▸ **Data**:
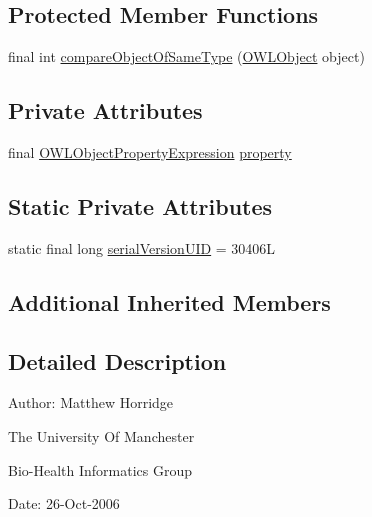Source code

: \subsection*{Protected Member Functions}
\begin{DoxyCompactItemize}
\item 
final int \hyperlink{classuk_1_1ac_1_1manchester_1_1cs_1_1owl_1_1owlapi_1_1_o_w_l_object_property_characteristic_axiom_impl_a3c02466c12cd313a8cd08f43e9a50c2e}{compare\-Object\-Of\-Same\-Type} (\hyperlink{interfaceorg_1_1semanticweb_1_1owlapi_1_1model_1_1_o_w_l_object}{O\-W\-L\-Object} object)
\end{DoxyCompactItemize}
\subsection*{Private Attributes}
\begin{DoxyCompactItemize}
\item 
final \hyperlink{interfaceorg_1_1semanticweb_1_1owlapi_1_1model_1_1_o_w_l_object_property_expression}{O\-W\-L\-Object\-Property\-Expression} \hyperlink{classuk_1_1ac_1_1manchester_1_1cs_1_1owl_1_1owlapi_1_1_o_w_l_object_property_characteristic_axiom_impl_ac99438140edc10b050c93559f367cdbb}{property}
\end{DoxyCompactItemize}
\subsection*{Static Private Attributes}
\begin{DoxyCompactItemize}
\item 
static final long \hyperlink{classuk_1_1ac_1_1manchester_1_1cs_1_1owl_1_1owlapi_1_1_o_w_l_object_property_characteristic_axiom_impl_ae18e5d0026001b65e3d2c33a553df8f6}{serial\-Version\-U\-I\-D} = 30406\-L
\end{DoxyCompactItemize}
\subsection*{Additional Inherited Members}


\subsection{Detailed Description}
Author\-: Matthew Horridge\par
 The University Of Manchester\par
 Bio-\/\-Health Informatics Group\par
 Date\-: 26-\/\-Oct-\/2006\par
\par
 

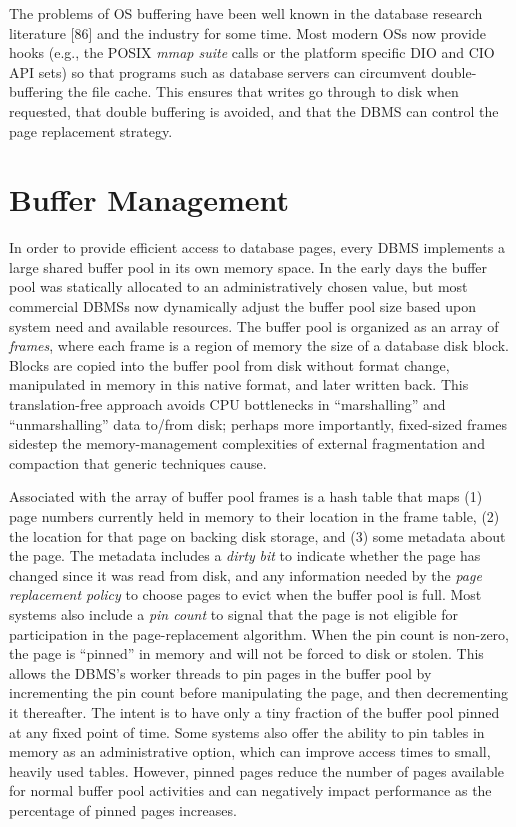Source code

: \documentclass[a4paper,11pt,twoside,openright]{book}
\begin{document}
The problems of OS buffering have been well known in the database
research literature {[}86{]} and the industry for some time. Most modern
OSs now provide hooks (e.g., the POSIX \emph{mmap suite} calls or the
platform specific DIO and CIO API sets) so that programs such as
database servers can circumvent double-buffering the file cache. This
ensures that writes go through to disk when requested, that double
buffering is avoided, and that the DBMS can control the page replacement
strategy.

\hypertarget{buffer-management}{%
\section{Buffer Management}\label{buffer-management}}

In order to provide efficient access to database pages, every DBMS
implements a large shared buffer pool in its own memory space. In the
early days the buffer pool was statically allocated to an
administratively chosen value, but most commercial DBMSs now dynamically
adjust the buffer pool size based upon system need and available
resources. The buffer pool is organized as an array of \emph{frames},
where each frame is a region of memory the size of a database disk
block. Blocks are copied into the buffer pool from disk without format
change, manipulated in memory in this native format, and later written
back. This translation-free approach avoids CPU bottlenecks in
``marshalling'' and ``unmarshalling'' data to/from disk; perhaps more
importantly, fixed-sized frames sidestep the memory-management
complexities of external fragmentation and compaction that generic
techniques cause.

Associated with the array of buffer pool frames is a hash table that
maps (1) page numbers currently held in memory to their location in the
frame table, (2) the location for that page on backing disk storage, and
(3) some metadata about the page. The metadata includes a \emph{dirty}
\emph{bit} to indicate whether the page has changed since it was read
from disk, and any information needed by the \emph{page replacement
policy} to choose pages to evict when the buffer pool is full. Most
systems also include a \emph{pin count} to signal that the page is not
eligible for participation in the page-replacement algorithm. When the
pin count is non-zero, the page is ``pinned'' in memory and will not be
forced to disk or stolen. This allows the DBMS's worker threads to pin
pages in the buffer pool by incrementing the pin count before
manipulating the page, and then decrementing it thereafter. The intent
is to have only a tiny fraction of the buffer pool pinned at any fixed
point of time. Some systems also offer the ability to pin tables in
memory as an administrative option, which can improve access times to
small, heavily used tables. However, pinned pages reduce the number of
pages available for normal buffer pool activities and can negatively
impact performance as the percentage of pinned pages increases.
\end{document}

▸ **Your task**:
Pull out every line of the records above that contains the word "also".

▸ **Answer area**:
systems also include a \emph{pin count} to signal that the page is not
point of time. Some systems also offer the ability to pin tables in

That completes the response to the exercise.